Interdépendance des obligations : inefficacité d’une action en acquisition de la clause résolutoire en cas de manquement à l’obligation de délivrance

4 Sep 2025 | Jurisprudence

📌 Par un arrêt du 4 septembre 2025, la Cour de cassation confirme qu’un bailleur ne peut invoquer une clause résolutoire contre son locataire lorsque l’inexécution reprochée résulte de sa propre carence dans l’exécution de ses obligations (Civ. 3ème, 4 septembre 2025, n° 23-14.257).

🔍 Un bail commercial portant sur un immeuble entier (commerce en rez-de-chaussée et appartements en étages) comportait une clause par laquelle le locataire s’engageait à remettre les appartements en « état d’habitabilité ». Le 22 avril 2014, le bailleur avait délivré un commandement visant la clause résolutoire pour défaut d’exécution de cette obligation.

Le locataire soutenait à titre reconventionnel qu’il ne pouvait exécuter ses obligations tant que le bailleur n’avait pas réalisé les travaux structurels et d’étanchéité relevant de sa charge.

⚖️ La Cour de cassation approuve la Cour d’appel de ROUEN (CA ROUEN 1er décembre 2022 – RG 21/03711) qui avait annulé le commandement, rappelant que :

  • La clause de prise des lieux en l’état ne décharge pas le bailleur de son obligation de délivrance ;
  • Les grosses réparations et travaux de vétusté restaient à la charge du bailleur faute de clause expresse contraire (le bail était antérieur à l’entrée en vigueur de la loi PINEL) ;
  • Les travaux d’étanchéité structurels n’étaient pas exécutés à la date du commandement.

La Haute Cour précise que « la locataire, qui ne pouvait réaliser les travaux mis à sa charge par le bail tant que ceux mis à la charge des bailleurs par ce même contrat n’étaient pas exécutés, n’avait pas commis le manquement qui lui était reproché« .
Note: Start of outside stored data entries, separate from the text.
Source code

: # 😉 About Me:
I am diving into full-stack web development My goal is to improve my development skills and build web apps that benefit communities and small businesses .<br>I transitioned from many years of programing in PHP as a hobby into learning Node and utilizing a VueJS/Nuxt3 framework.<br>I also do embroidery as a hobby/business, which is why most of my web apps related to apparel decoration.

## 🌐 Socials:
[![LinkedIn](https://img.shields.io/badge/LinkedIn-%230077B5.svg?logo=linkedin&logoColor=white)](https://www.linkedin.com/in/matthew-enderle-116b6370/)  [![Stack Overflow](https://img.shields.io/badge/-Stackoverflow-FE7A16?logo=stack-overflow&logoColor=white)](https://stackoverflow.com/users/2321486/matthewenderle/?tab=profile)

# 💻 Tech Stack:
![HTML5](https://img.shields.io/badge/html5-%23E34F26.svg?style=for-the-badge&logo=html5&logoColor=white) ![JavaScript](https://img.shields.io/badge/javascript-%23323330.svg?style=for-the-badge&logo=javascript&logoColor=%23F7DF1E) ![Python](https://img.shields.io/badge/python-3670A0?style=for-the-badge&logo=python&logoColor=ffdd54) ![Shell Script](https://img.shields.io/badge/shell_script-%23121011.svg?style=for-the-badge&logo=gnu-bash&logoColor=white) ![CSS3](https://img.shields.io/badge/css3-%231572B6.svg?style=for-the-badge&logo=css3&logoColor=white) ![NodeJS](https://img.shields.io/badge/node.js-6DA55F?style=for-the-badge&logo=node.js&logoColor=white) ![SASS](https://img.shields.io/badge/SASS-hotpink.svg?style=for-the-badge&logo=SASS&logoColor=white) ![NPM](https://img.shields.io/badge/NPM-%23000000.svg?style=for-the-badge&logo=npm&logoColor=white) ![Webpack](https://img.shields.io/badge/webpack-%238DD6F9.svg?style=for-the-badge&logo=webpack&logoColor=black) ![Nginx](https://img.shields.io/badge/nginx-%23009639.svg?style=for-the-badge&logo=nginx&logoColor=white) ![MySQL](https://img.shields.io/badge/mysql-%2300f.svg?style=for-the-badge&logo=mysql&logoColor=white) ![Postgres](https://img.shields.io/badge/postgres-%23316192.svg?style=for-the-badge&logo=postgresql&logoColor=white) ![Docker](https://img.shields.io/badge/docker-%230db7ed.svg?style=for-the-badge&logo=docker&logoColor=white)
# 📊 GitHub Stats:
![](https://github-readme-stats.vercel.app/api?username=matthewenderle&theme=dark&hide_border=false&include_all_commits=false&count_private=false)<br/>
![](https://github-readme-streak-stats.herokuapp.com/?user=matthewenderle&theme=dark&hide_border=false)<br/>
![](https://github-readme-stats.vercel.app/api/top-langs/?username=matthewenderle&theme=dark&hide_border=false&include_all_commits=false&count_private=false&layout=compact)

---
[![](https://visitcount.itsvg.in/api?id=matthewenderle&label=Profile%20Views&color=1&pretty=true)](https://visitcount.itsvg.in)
💡 Intérêt pratique : Le bailleur ne peut ainsi se prévaloir d’une clause résolutoire tant qu’il n’a pas satisfait à ses propres obligations, l’appréciation se faisant à la date précise du commandement comme le rappelle justement la Cour de cassation : 

« Elle a, ensuite, par une appréciation souveraine des éléments de preuve soumis à son examen, retenu que l’escalier et l’appartement du troisième et dernier étage étaient en mauvais état, en raison d’une absence d’entretien de la structure de l’immeuble, qu’il était nécessaire de remplacer les menuiseries et poteaux en bois entre les vantaux, y compris l’étanchéité avec les chenaux, que ces travaux, permettant d’assurer l’étanchéité du bâtiment à l’eau, relevaient des grosses réparations, que les travaux de toiture réalisés en 2013 par les bailleurs n’avaient pas mis fin aux défauts d’étanchéité, la toiture n’ayant été refaite qu’en 2021, et qu’à la date de délivrance du commandement, des réparations dites locatives étaient insuffisantes à permettre la remise en état d’habitabilité des appartements »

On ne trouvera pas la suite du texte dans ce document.